START Dataset excerpts

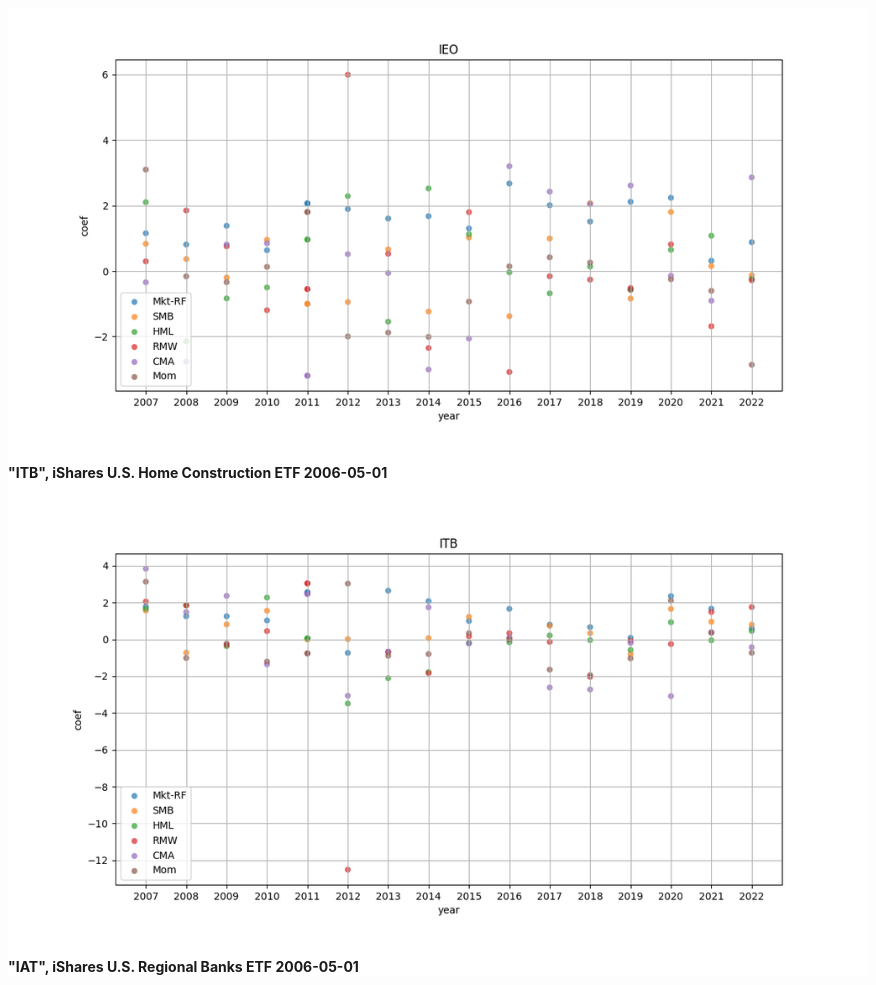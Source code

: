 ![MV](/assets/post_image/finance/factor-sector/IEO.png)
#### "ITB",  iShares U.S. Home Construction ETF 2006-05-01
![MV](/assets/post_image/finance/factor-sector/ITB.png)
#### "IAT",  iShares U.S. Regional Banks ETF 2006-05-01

END Dataset excerpts
START Dataset excerpts

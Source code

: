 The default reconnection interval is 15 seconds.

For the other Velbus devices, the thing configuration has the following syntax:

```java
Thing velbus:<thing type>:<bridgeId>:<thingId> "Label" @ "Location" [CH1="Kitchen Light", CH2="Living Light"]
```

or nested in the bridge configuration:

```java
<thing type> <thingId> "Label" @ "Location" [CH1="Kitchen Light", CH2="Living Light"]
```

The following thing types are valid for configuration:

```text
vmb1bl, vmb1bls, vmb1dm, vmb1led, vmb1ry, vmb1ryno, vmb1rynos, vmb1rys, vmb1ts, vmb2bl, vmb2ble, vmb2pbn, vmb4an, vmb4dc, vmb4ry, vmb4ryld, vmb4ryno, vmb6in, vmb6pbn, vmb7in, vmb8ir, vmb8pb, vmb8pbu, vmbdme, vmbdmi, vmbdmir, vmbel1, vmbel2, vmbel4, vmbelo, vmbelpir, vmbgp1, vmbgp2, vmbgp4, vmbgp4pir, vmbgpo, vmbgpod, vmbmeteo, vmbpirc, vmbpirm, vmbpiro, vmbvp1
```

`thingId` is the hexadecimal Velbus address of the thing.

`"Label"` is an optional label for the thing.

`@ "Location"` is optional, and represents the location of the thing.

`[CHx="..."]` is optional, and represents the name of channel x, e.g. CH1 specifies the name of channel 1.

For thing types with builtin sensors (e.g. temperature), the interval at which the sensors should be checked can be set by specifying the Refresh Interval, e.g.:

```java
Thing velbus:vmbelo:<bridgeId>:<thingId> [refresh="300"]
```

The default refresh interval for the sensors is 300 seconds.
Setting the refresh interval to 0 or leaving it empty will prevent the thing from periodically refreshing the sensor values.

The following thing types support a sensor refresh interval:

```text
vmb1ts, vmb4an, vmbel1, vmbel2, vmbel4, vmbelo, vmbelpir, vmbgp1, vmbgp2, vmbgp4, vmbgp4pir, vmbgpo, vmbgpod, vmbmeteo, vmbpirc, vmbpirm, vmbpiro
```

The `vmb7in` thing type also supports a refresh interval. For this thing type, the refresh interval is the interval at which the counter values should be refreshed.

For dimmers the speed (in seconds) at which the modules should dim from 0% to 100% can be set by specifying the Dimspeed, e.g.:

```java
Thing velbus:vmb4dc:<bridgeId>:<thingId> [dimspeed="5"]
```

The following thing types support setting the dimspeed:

END Dataset excerpts

What you should do ::
Using the records above, filter out every line that lacks the string "Kitchen" and copy the rest.

Answer to this task ::
Thing velbus:<thing type>:<bridgeId>:<thingId> "Label" @ "Location" [CH1="Kitchen Light", CH2="Living Light"]
<thing type> <thingId> "Label" @ "Location" [CH1="Kitchen Light", CH2="Living Light"]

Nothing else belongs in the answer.